(Excerpts from a dataset)
########################################

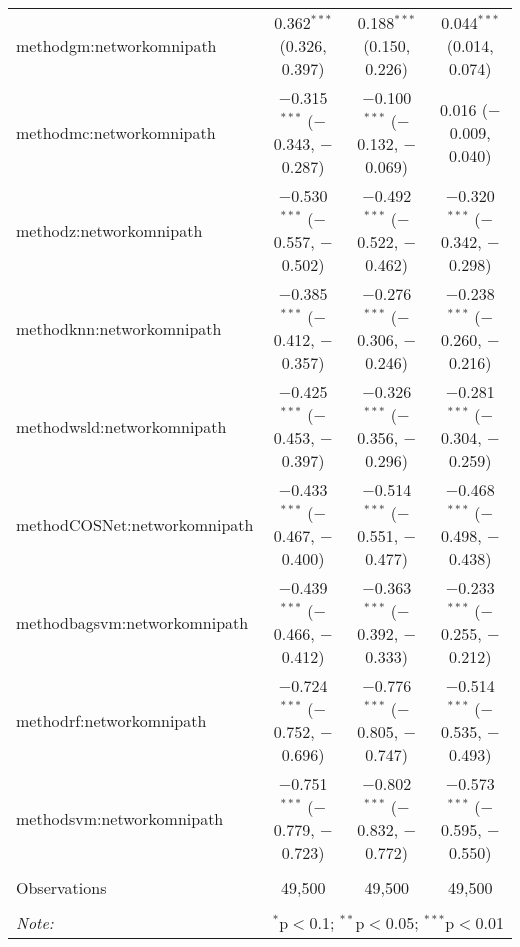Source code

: \begin{table}[!htbp]
\begin{tabular}{@{\extracolsep{5pt}}lccc}
  methodgm:networkomnipath & 0.362$^{***}$ (0.326, 0.397) & 0.188$^{***}$ (0.150, 0.226) & 0.044$^{***}$ (0.014, 0.074) \\ 
  methodmc:networkomnipath & $-$0.315$^{***}$ ($-$0.343, $-$0.287) & $-$0.100$^{***}$ ($-$0.132, $-$0.069) & 0.016 ($-$0.009, 0.040) \\ 
  methodz:networkomnipath & $-$0.530$^{***}$ ($-$0.557, $-$0.502) & $-$0.492$^{***}$ ($-$0.522, $-$0.462) & $-$0.320$^{***}$ ($-$0.342, $-$0.298) \\ 
  methodknn:networkomnipath & $-$0.385$^{***}$ ($-$0.412, $-$0.357) & $-$0.276$^{***}$ ($-$0.306, $-$0.246) & $-$0.238$^{***}$ ($-$0.260, $-$0.216) \\ 
  methodwsld:networkomnipath & $-$0.425$^{***}$ ($-$0.453, $-$0.397) & $-$0.326$^{***}$ ($-$0.356, $-$0.296) & $-$0.281$^{***}$ ($-$0.304, $-$0.259) \\ 
  methodCOSNet:networkomnipath & $-$0.433$^{***}$ ($-$0.467, $-$0.400) & $-$0.514$^{***}$ ($-$0.551, $-$0.477) & $-$0.468$^{***}$ ($-$0.498, $-$0.438) \\ 
  methodbagsvm:networkomnipath & $-$0.439$^{***}$ ($-$0.466, $-$0.412) & $-$0.363$^{***}$ ($-$0.392, $-$0.333) & $-$0.233$^{***}$ ($-$0.255, $-$0.212) \\ 
  methodrf:networkomnipath & $-$0.724$^{***}$ ($-$0.752, $-$0.696) & $-$0.776$^{***}$ ($-$0.805, $-$0.747) & $-$0.514$^{***}$ ($-$0.535, $-$0.493) \\ 
  methodsvm:networkomnipath & $-$0.751$^{***}$ ($-$0.779, $-$0.723) & $-$0.802$^{***}$ ($-$0.832, $-$0.772) & $-$0.573$^{***}$ ($-$0.595, $-$0.550) \\ 
 \hline \\[-1.8ex] 
Observations & 49,500 & 49,500 & 49,500 \\ 
\hline 
\hline \\[-1.8ex] 
\textit{Note:}  & \multicolumn{3}{r}{$^{*}$p$<$0.1; $^{**}$p$<$0.05; $^{***}$p$<$0.01} \\ 
\end{tabular} 
\end{table} 
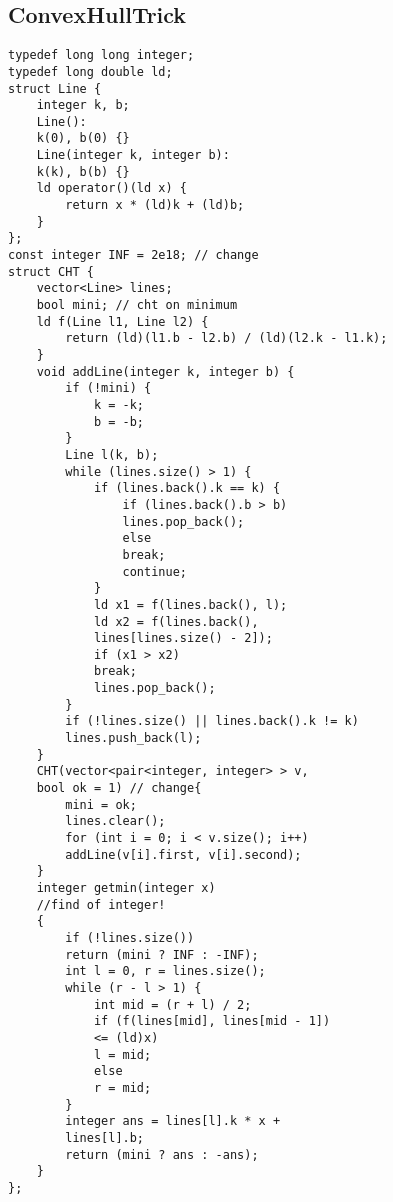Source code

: \documentclass[14pt,fleqn]{article}
\begin{document}
\begin{multicols*}{2}
\subsection{ConvexHullTrick}
\begin{Verbatim}[tabsize=4]
typedef long long integer;
typedef long double ld;
struct Line {
	integer k, b;
	Line():
	k(0), b(0) {}
	Line(integer k, integer b):
	k(k), b(b) {}
	ld operator()(ld x) {
		return x * (ld)k + (ld)b;
	}
};
const integer INF = 2e18; // change
struct CHT {
	vector<Line> lines;
	bool mini; // cht on minimum
	ld f(Line l1, Line l2) {
		return (ld)(l1.b - l2.b) / (ld)(l2.k - l1.k);
	}
	void addLine(integer k, integer b) {
		if (!mini) {
			k = -k;
			b = -b;
		}
		Line l(k, b);
		while (lines.size() > 1) {
			if (lines.back().k == k) {
				if (lines.back().b > b)
				lines.pop_back();
				else
				break;
				continue;
			}
			ld x1 = f(lines.back(), l);
			ld x2 = f(lines.back(),
			lines[lines.size() - 2]);
			if (x1 > x2)
			break;
			lines.pop_back();
		}
		if (!lines.size() || lines.back().k != k)
		lines.push_back(l);
	}
	CHT(vector<pair<integer, integer> > v,
	bool ok = 1) // change{
		mini = ok;
		lines.clear();
		for (int i = 0; i < v.size(); i++)
		addLine(v[i].first, v[i].second);
	}
	integer getmin(integer x)
	//find of integer!
	{
		if (!lines.size())
		return (mini ? INF : -INF);
		int l = 0, r = lines.size();
		while (r - l > 1) {
			int mid = (r + l) / 2;
			if (f(lines[mid], lines[mid - 1])
			<= (ld)x)
			l = mid;
			else
			r = mid;
		}
		integer ans = lines[l].k * x +
		lines[l].b;
		return (mini ? ans : -ans);
	}
};
\end{Verbatim}

\end{multicols*}
\end{document}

########################################

• [ACTIVITY] Transcribe nothing except the lines from the one with "void addLine(integer k, integer" through the end of the data above, each exactly as it appears.

• [SOLVED EXERCISE]
	void addLine(integer k, integer b) {
		if (!mini) {
			k = -k;
			b = -b;
		}
		Line l(k, b);
		while (lines.size() > 1) {
			if (lines.back().k == k) {
				if (lines.back().b > b)
				lines.pop_back();
				else
				break;
				continue;
			}
			ld x1 = f(lines.back(), l);
			ld x2 = f(lines.back(),
			lines[lines.size() - 2]);
			if (x1 > x2)
			break;
			lines.pop_back();
		}
		if (!lines.size() || lines.back().k != k)
		lines.push_back(l);
	}
	CHT(vector<pair<integer, integer> > v,
	bool ok = 1) // change{
		mini = ok;
		lines.clear();
		for (int i = 0; i < v.size(); i++)
		addLine(v[i].first, v[i].second);
	}
	integer getmin(integer x)
	//find of integer!
	{
		if (!lines.size())
		return (mini ? INF : -INF);
		int l = 0, r = lines.size();
		while (r - l > 1) {
			int mid = (r + l) / 2;
			if (f(lines[mid], lines[mid - 1])
			<= (ld)x)
			l = mid;
			else
			r = mid;
		}
		integer ans = lines[l].k * x +
		lines[l].b;
		return (mini ? ans : -ans);
	}
};
\end{Verbatim}

\end{multicols*}
\end{document}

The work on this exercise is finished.